**Task brief**
Each record below should be output verbatim, without pictures.
══ Task data
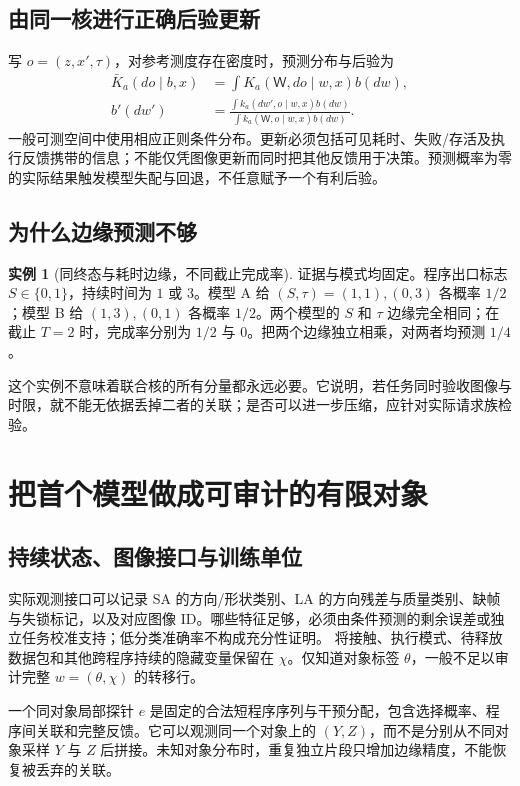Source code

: \documentclass[11pt,a4paper,fontset=fandol]{ctexart}
\theoremstyle{definition}
\newtheorem{example}[theorem]{实例}
\theoremstyle{remark}
\numberwithin{equation}{section}
\begin{document}
\subsection{由同一核进行正确后验更新}
写 $o=(z,x',\tau)$，对参考测度存在密度时，预测分布与后验为
\begin{align}
 \bar K_a(do\mid b,x)&=\int K_a(\mathsf W,do\mid w,x)b(dw),\label{eq:predictive}\\
 b'(dw')&=\frac{\int k_a(dw',o\mid w,x)b(dw)}{\int k_a(\mathsf W,o\mid w,x)b(dw)}.
 \label{eq:bayes}
\end{align}
一般可测空间中使用相应正则条件分布。更新必须包括可见耗时、失败/存活及执行反馈携带的信息；不能仅凭图像更新而同时把其他反馈用于决策。预测概率为零的实际结果触发模型失配与回退，不任意赋予一个有利后验。

\subsection{为什么边缘预测不够}
\begin{example}[同终态与耗时边缘，不同截止完成率]
\label{ex:marginal}
证据与模式均固定。程序出口标志 $S\in\{0,1\}$，持续时间为 $1$ 或 $3$。模型 A 给 $(S,\tau)=(1,1),(0,3)$ 各概率 $1/2$；模型 B 给 $(1,3),(0,1)$ 各概率 $1/2$。两个模型的 $S$ 和 $\tau$ 边缘完全相同；在截止 $T=2$ 时，完成率分别为 $1/2$ 与 $0$。把两个边缘独立相乘，对两者均预测 $1/4$。
\end{example}
这个实例不意味着联合核的所有分量都永远必要。它说明，若任务同时验收图像与时限，就不能无依据丢掉二者的关联；是否可以进一步压缩，应针对实际请求族检验。


\section{把首个模型做成可审计的有限对象}
\label{sec:finite}
\subsection{持续状态、图像接口与训练单位}
实际观测接口可以记录 SA 的方向/形状类别、LA 的方向残差与质量类别、缺帧与失锁标记，以及对应图像 ID。哪些特征足够，必须由条件预测的剩余误差或独立任务校准支持；低分类准确率不构成充分性证明。
将接触、执行模式、待释放数据包和其他跨程序持续的隐藏变量保留在 $\chi$。仅知道对象标签 $\theta$，一般不足以审计完整 $w=(\theta,\chi)$ 的转移行。

一个同对象局部探针 $e$ 是固定的合法短程序序列与干预分配，包含选择概率、程序间关联和完整反馈。它可以观测同一个对象上的 $(Y,Z)$，而不是分别从不同对象采样 $Y$ 与 $Z$ 后拼接。未知对象分布时，重复独立片段只增加边缘精度，不能恢复被丢弃的关联。
\end{document}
════
**Solution**
Source code

: \documentclass[11pt,a4paper,fontset=fandol]{ctexart}
\theoremstyle{definition}
\newtheorem{example}[theorem]{实例}
\theoremstyle{remark}
\numberwithin{equation}{section}
\begin{document}
\subsection{由同一核进行正确后验更新}
写 $o=(z,x',\tau)$，对参考测度存在密度时，预测分布与后验为
\begin{align}
 \bar K_a(do\mid b,x)&=\int K_a(\mathsf W,do\mid w,x)b(dw),\label{eq:predictive}\\
 b'(dw')&=\frac{\int k_a(dw',o\mid w,x)b(dw)}{\int k_a(\mathsf W,o\mid w,x)b(dw)}.
 \label{eq:bayes}
\end{align}
一般可测空间中使用相应正则条件分布。更新必须包括可见耗时、失败/存活及执行反馈携带的信息；不能仅凭图像更新而同时把其他反馈用于决策。预测概率为零的实际结果触发模型失配与回退，不任意赋予一个有利后验。

\subsection{为什么边缘预测不够}
\begin{example}[同终态与耗时边缘，不同截止完成率]
\label{ex:marginal}
证据与模式均固定。程序出口标志 $S\in\{0,1\}$，持续时间为 $1$ 或 $3$。模型 A 给 $(S,\tau)=(1,1),(0,3)$ 各概率 $1/2$；模型 B 给 $(1,3),(0,1)$ 各概率 $1/2$。两个模型的 $S$ 和 $\tau$ 边缘完全相同；在截止 $T=2$ 时，完成率分别为 $1/2$ 与 $0$。把两个边缘独立相乘，对两者均预测 $1/4$。
\end{example}
这个实例不意味着联合核的所有分量都永远必要。它说明，若任务同时验收图像与时限，就不能无依据丢掉二者的关联；是否可以进一步压缩，应针对实际请求族检验。


\section{把首个模型做成可审计的有限对象}
\label{sec:finite}
\subsection{持续状态、图像接口与训练单位}
实际观测接口可以记录 SA 的方向/形状类别、LA 的方向残差与质量类别、缺帧与失锁标记，以及对应图像 ID。哪些特征足够，必须由条件预测的剩余误差或独立任务校准支持；低分类准确率不构成充分性证明。
将接触、执行模式、待释放数据包和其他跨程序持续的隐藏变量保留在 $\chi$。仅知道对象标签 $\theta$，一般不足以审计完整 $w=(\theta,\chi)$ 的转移行。

一个同对象局部探针 $e$ 是固定的合法短程序序列与干预分配，包含选择概率、程序间关联和完整反馈。它可以观测同一个对象上的 $(Y,Z)$，而不是分别从不同对象采样 $Y$ 与 $Z$ 后拼接。未知对象分布时，重复独立片段只增加边缘精度，不能恢复被丢弃的关联。
\end{document}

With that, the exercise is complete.